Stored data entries
+-------+
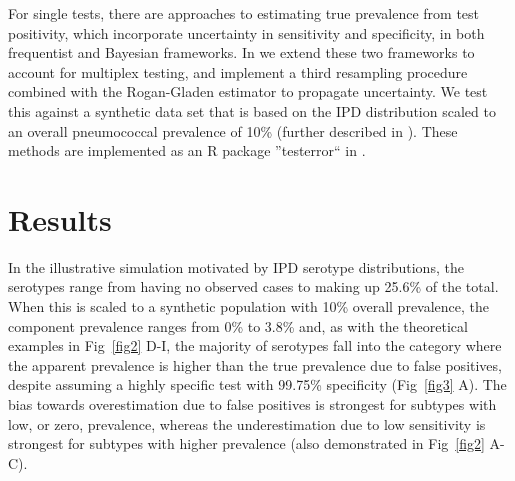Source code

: \documentclass[10pt,letterpaper]{article}
\begin{document}
For single tests, there are approaches to estimating true prevalence from test positivity, which incorporate uncertainty in sensitivity and specificity, in both frequentist\cite{lang2014,thomas2022,flor2020} and Bayesian frameworks\cite{gelman2020,flor2020,diggle2011}. In  we extend these two frameworks to account for multiplex testing, and implement a third resampling procedure combined with the Rogan-Gladen estimator to propagate uncertainty. We test this against a synthetic data set that is based on the IPD distribution scaled to an overall pneumococcal prevalence of 10\% (further described in ). These methods are implemented as an R package ''testerror`` in .

%

\section*{Results}

In the illustrative simulation motivated by IPD serotype distributions, the serotypes range from having no observed cases to making up 25.6\% of the total\cite{hyams2023a}. When this is scaled to a synthetic population with 10\% overall prevalence, the component prevalence ranges from 0\% to 3.8\% and, as with the theoretical examples in Fig~\ref{fig2} D-I, the majority of serotypes fall into the category where the apparent prevalence is higher than the true prevalence due to false positives, despite assuming a highly specific test with 99.75\% specificity (Fig~\ref{fig3} A). The bias towards overestimation due to false positives is strongest for subtypes with low, or zero, prevalence, whereas the underestimation due to low sensitivity is strongest for subtypes with higher prevalence (also demonstrated in Fig~\ref{fig2} A-C). 
\end{document}
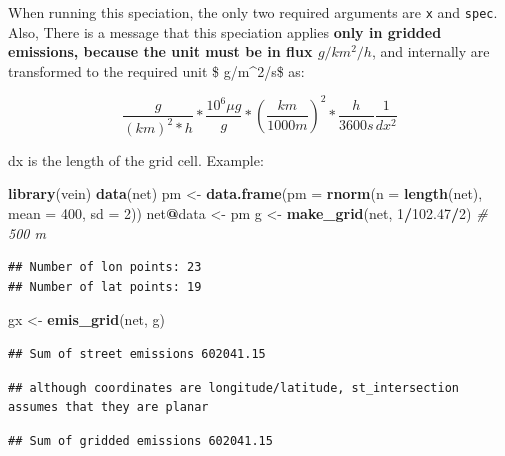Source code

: \documentclass[12pt,graybox,envcountchap,sectrefs]{krantz}
\makeatletter
\newenvironment{Shaded}{\begin{snugshade}}{\end{snugshade}}
\newcommand{\KeywordTok}[1]{\textcolor[rgb]{0.13,0.29,0.53}{\textbf{#1}}}
\newcommand{\DataTypeTok}[1]{\textcolor[rgb]{0.13,0.29,0.53}{#1}}
\newcommand{\DecValTok}[1]{\textcolor[rgb]{0.00,0.00,0.81}{#1}}
\newcommand{\FloatTok}[1]{\textcolor[rgb]{0.00,0.00,0.81}{#1}}
\newcommand{\StringTok}[1]{\textcolor[rgb]{0.31,0.60,0.02}{#1}}
\newcommand{\CommentTok}[1]{\textcolor[rgb]{0.56,0.35,0.01}{\textit{#1}}}
\newcommand{\OperatorTok}[1]{\textcolor[rgb]{0.81,0.36,0.00}{\textbf{#1}}}
\newcommand{\NormalTok}[1]{#1}
\newenvironment{kframe}{%
\medskip{}
\setlength{\fboxsep}{.8em}
 \def\at@end@of@kframe{}%
 \ifinner\ifhmode%
  \def\at@end@of@kframe{\end{minipage}}%
  \begin{minipage}{\columnwidth}%
 \fi\fi%
 \def\FrameCommand##1{\hskip\@totalleftmargin \hskip-\fboxsep
 \colorbox{shadecolor}{##1}\hskip-\fboxsep
     \hskip-\linewidth \hskip-\@totalleftmargin \hskip\columnwidth}%
 \MakeFramed {\advance\hsize-\width
   \@totalleftmargin\z@ \linewidth\hsize
   \@setminipage}}%
 {\par\unskip\endMakeFramed%
 \at@end@of@kframe}
\renewenvironment{Shaded}{\begin{kframe}}{\end{kframe}}
\theoremstyle{definition}
\theoremstyle{definition}
\theoremstyle{definition}
\theoremstyle{remark}
\makeatother
\begin{document}
When running this speciation, the only two required arguments are
\texttt{x} and \texttt{spec}. Also, There is a message that this
speciation applies \textbf{only in gridded emissions, because the unit
must be in flux \(g/km^2/h\)}, and internally are transformed to the
required unit \$ \mu g/m\^{}2/s\$ as:

\[ \frac{g}{(km)^2*h}*\frac{10^6 \mu g}{g}*(\frac{km}{1000m})^2*\frac{h}{3600s}\frac{1}{dx^2}\]

dx is the length of the grid cell. Example:

\begin{Shaded}
\begin{Highlighting}[]
\KeywordTok{library}\NormalTok{(vein)}
\KeywordTok{data}\NormalTok{(net)}
\NormalTok{pm <-}\StringTok{ }\KeywordTok{data.frame}\NormalTok{(}\DataTypeTok{pm =} \KeywordTok{rnorm}\NormalTok{(}\DataTypeTok{n =} \KeywordTok{length}\NormalTok{(net), }\DataTypeTok{mean =} \DecValTok{400}\NormalTok{, }\DataTypeTok{sd =} \DecValTok{2}\NormalTok{))}
\NormalTok{net}\OperatorTok{@}\NormalTok{data <-}\StringTok{ }\NormalTok{pm}
\NormalTok{g <-}\StringTok{ }\KeywordTok{make_grid}\NormalTok{(net, }\DecValTok{1}\OperatorTok{/}\FloatTok{102.47}\OperatorTok{/}\DecValTok{2}\NormalTok{) }\CommentTok{# 500 m}
\end{Highlighting}
\end{Shaded}

\begin{verbatim}
## Number of lon points: 23
## Number of lat points: 19
\end{verbatim}

\begin{Shaded}
\begin{Highlighting}[]
\NormalTok{gx <-}\StringTok{ }\KeywordTok{emis_grid}\NormalTok{(net, g)}
\end{Highlighting}
\end{Shaded}

\begin{verbatim}
## Sum of street emissions 602041.15
\end{verbatim}

\begin{verbatim}
## although coordinates are longitude/latitude, st_intersection assumes that they are planar
\end{verbatim}

\begin{verbatim}
## Sum of gridded emissions 602041.15
\end{verbatim}
\end{document}
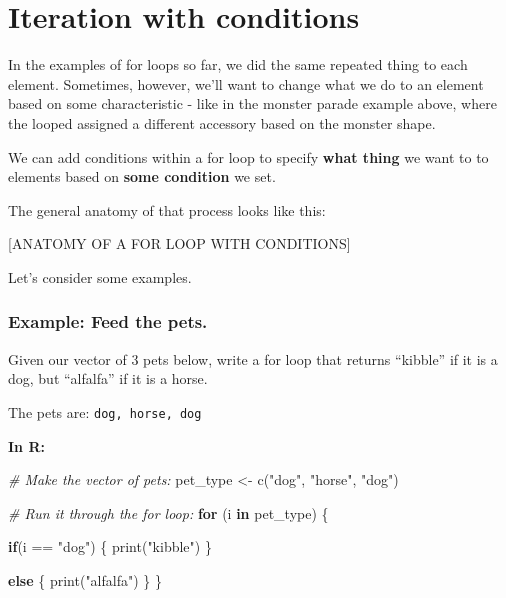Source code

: \documentclass[
]{book}
\newenvironment{Shaded}{\begin{snugshade}}{\end{snugshade}}
\newcommand{\CommentTok}[1]{\textcolor[rgb]{0.56,0.35,0.01}{\textit{#1}}}
\newcommand{\ControlFlowTok}[1]{\textcolor[rgb]{0.13,0.29,0.53}{\textbf{#1}}}
\newcommand{\FunctionTok}[1]{\textcolor[rgb]{0.00,0.00,0.00}{#1}}
\newcommand{\NormalTok}[1]{#1}
\newcommand{\OtherTok}[1]{\textcolor[rgb]{0.56,0.35,0.01}{#1}}
\newcommand{\SpecialCharTok}[1]{\textcolor[rgb]{0.00,0.00,0.00}{#1}}
\newcommand{\StringTok}[1]{\textcolor[rgb]{0.31,0.60,0.02}{#1}}
\begin{document}
\hypertarget{iteration-with-conditions}{%
\section{Iteration with conditions}\label{iteration-with-conditions}}

In the examples of for loops so far, we did the same repeated thing to each element. Sometimes, however, we'll want to change what we do to an element based on some characteristic - like in the monster parade example above, where the looped assigned a different accessory based on the monster shape.

We can add conditions within a for loop to specify \textbf{what thing} we want to to elements based on \textbf{some condition} we set.

The general anatomy of that process looks like this:

{[}ANATOMY OF A FOR LOOP WITH CONDITIONS{]}

Let's consider some examples.

\hypertarget{example-feed-the-pets.}{%
\subsubsection{Example: Feed the pets.}\label{example-feed-the-pets.}}

Given our vector of 3 pets below, write a for loop that returns ``kibble'' if it is a dog, but ``alfalfa'' if it is a horse.

The pets are: \texttt{dog,\ horse,\ dog}

\textbf{In R:}

\begin{Shaded}
\begin{Highlighting}[]
\CommentTok{\# Make the vector of pets:}
\NormalTok{pet\_type }\OtherTok{\textless{}{-}} \FunctionTok{c}\NormalTok{(}\StringTok{"dog"}\NormalTok{, }\StringTok{"horse"}\NormalTok{, }\StringTok{"dog"}\NormalTok{)}

\CommentTok{\# Run it through the for loop: }
\ControlFlowTok{for}\NormalTok{ (i }\ControlFlowTok{in}\NormalTok{ pet\_type) \{}
  
  \ControlFlowTok{if}\NormalTok{(i }\SpecialCharTok{==} \StringTok{"dog"}\NormalTok{) \{}
    \FunctionTok{print}\NormalTok{(}\StringTok{"kibble"}\NormalTok{)}
\NormalTok{  \}}
  
  \ControlFlowTok{else}\NormalTok{ \{}
    \FunctionTok{print}\NormalTok{(}\StringTok{"alfalfa"}\NormalTok{)}
\NormalTok{  \}}
\NormalTok{\}}
\end{Highlighting}
\end{Shaded}
\end{document}
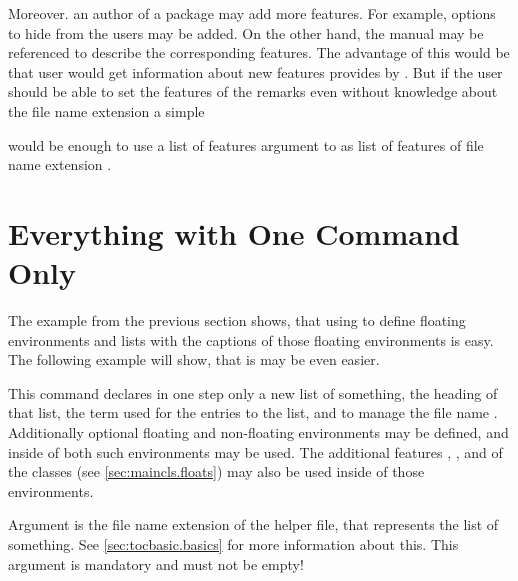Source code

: Moreover. an author of a package may add more
features. For example, options to hide  from the users may be
added. On the other hand, the  manual may be referenced to
describe the corresponding features. The advantage of this would be that user
would get information about new features provides by . But
if the user should be able to set the features of the remarks even without
knowledge about the file name extension  a simple
\begin{lstcode}[belowskip=\dp\strutbox plus 1pt]
  \newcommand*{\setupremarkboxes}{\setuptoc{lor}}
\end{lstcode}
would be enough to use a list of features argument to
 as list of features of file name extension .

\section{Everything with One Command Only}
\label{sec:tocbasic.highlevel}

The example from the previous section shows, that using  to
define floating environments and lists with the captions of those floating
environments is easy. The following example will show, that is may be even
easier.

\begin{Declaration}
\end{Declaration}
%
This command
declares in one step only a new list of
something, the heading of that list, the term used for the entries to the
list, and to manage the file name . Additionally optional
floating and non-floating environments may be defined, and inside of both such
environments  may
be used. The additional features , , and 
of the \KOMAScript{} classes
(see \autoref{sec:maincls.floats})
may also be used inside of those environments.

Argument  is the file name extension of the helper file, that
represents the list of something. See \autoref{sec:tocbasic.basics} for more
information about this. This argument is mandatory and must not be empty!

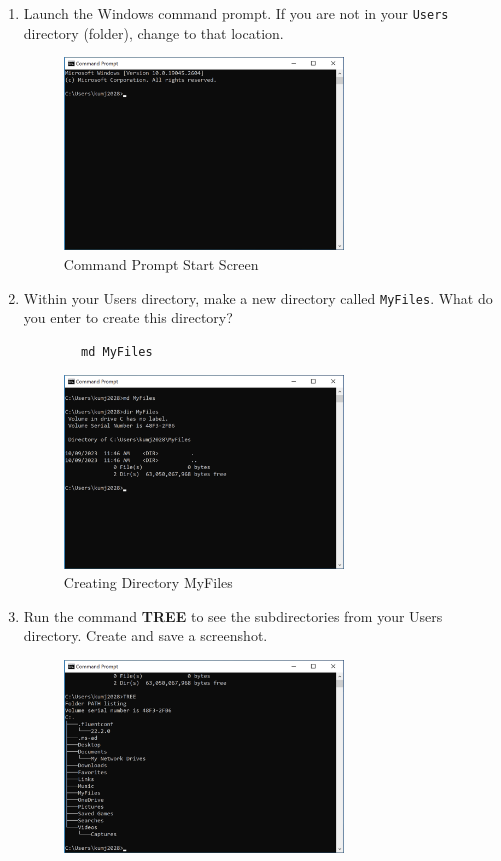 \documentclass[12pt]{article}
\newenvironment{problem}[2][Problem]{\begin{trivlist}
\item[\hskip \labelsep {\bfseries #1}\hskip \labelsep {\bfseries #2.}]}{\end{trivlist}}
\begin{document}
\begin{problem}{1}
\begin{enumerate}
    \item Launch the Windows command prompt. If you are not in your \verb|Users| directory (folder), change to that location.
    \begin{figure}[H]
        \centering
        \includegraphics[width=0.7\textwidth]{cmd}
        \caption{Command Prompt Start Screen}
    \end{figure}
    \pagebreak
    \item Within your Users directory, make a new directory called \verb|MyFiles|. What do you enter to create this directory?
    \begin{verbatim}
        md MyFiles
    \end{verbatim}
    \begin{figure}[H]
        \centering
        \includegraphics[width=0.7\textwidth]{md}
        \caption{Creating Directory MyFiles}
    \end{figure}
    \item Run the command \textbf{TREE} to see the subdirectories from your Users directory. Create and save a screenshot.
    \begin{figure}[H]
        \centering
        \includegraphics[width=0.7\textwidth]{tree}

\end{figure}
\end{enumerate}
\end{problem}
\end{document}
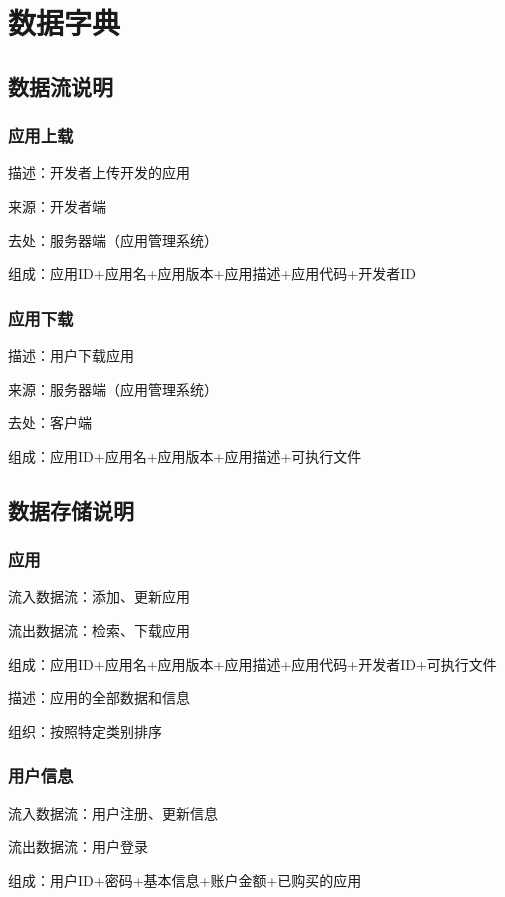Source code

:\section{数据字典}
\subsection{数据流说明}
\subsubsection{应用上载}

描述：开发者上传开发的应用

来源：开发者端

去处：服务器端（应用管理系统）

组成：应用ID+应用名+应用版本+应用描述+应用代码+开发者ID

\subsubsection{应用下载}

描述：用户下载应用

来源：服务器端（应用管理系统）

去处：客户端

组成：应用ID+应用名+应用版本+应用描述+可执行文件

\subsection{数据存储说明}
\subsubsection{应用}

流入数据流：添加、更新应用

流出数据流：检索、下载应用

组成：应用ID+应用名+应用版本+应用描述+应用代码+开发者ID+可执行文件

描述：应用的全部数据和信息

组织：按照特定类别排序

\subsubsection{用户信息}

流入数据流：用户注册、更新信息

流出数据流：用户登录

组成：用户ID+密码+基本信息+账户金额+已购买的应用

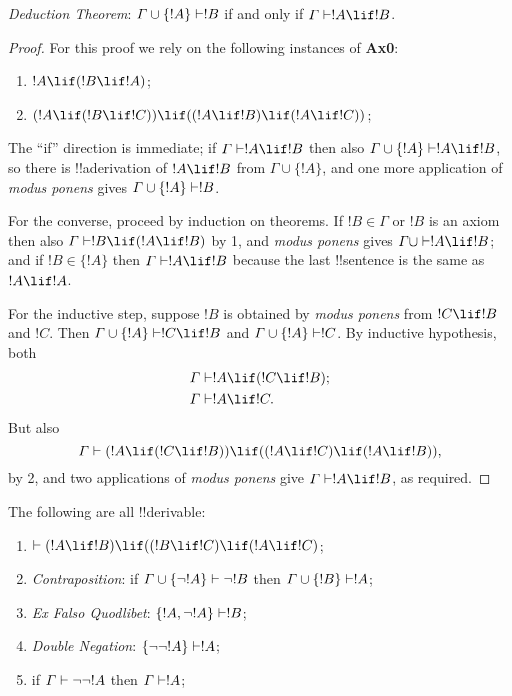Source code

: \documentclass[../../include/open-logic-section]{subfiles}
\begin{document}
\begin{thm}
  \emph{Deduction Theorem}: $\Gamma \cup \{!A\} \Proves !B$ if
  and only if $\Gamma \Proves !A \lif !B$.
\end{thm}
\begin{proof}
For this proof we rely on the following instances of \textbf{Ax0}:
\begin{enumerate}
  \item $!A \lif (!B \lif !A)$;
  \item $(!A \lif (!B \lif !C)) \lif
    ((!A \lif !B) \lif (!A \lif !C))$;
\end{enumerate}

  The ``if'' direction is immediate; if $\Gamma \Proves !A \lif
  !B$ then also $\Gamma \cup \{!A\}\Proves !A \lif
  !B$, so there is !!a{derivation} of $!A\lif !B$ from $\Gamma \cup
  \{!A\}$, and one more application of \emph{modus ponens} gives
  $\Gamma \cup \{!A\} \Proves !B$.

  For the converse, proceed by induction on theorems. If $!B \in
  \Gamma$ or $!B$ is an axiom then also $\Gamma \Proves !B \lif
  (!A \lif !B)$ by 1, and \emph{modus ponens}
  gives $\Gamma\cup \Proves !A \lif !B$; and if $!B \in \{
  !A\}$ then $\Gamma \Proves !A \lif !B$ because the
  last !!{sentence} is the same as $!A \lif !A$.

  For the inductive step, suppose $!B$ is obtained by \emph{modus
    ponens} from $!C \lif !B$ and $!C$. Then $\Gamma \cup
  \{ !A\} \Proves !C \lif !B$ and $\Gamma \cup \{
  !A\} \Proves !C$. By inductive hypothesis, both 
  \begin{align*}
   & \Gamma \Proves !A \lif (!C \lif !B); \\
   & \Gamma \Proves !A \lif !C.
  \end{align*}
But also
\[
\Gamma \Proves (!A \lif (!C \lif !B)) \lif
((!A\lif !C)  \lif (!A \lif !B)),
\]
by 2, and two applications of \emph{modus ponens} give
$\Gamma \Proves !A \lif !B$, as required.
\end{proof}

\begin{prop}
  The following are all !!{derivable}:
  \begin{enumerate}
  \item $\Proves (!A \lif !B) \lif ((!B \lif !C)
    \lif (!A \lif !C)$; 
  \item \emph{Contraposition}: if $\Gamma \cup \{ \lnot !A\}
    \Proves \lnot !B$ then $\Gamma \cup \{ !B\} \Proves
    !A$; 
  \item \emph{Ex Falso Quodlibet}: $\{ !A, \lnot!A\} \Proves
    !B$; 
  \item \emph{Double Negation}: $\{ \lnot\lnot!A\} \Proves
    !A$;
  \item if $\Gamma \Proves \lnot\lnot!A$ then $\Gamma \Proves
    !A$;
\end{enumerate}
\end{prop}
\end{document}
+-------+
### REQUIRED WORK
Restate word for word only the lines from where the entries begin through the one with "For single tests, there"; omit the pictures.

### EXERCISE SOLUTION
Source code

: \documentclass[10pt,letterpaper]{article}
\begin{document}
For single tests, there are approaches to estimating true prevalence from test positivity, which incorporate uncertainty in sensitivity and specificity, in both frequentist\cite{lang2014,thomas2022,flor2020} and Bayesian frameworks\cite{gelman2020,flor2020,diggle2011}. In  we extend these two frameworks to account for multiplex testing, and implement a third resampling procedure combined with the Rogan-Gladen estimator to propagate uncertainty. We test this against a synthetic data set that is based on the IPD distribution scaled to an overall pneumococcal prevalence of 10\% (further described in ). These methods are implemented as an R package ''testerror`` in .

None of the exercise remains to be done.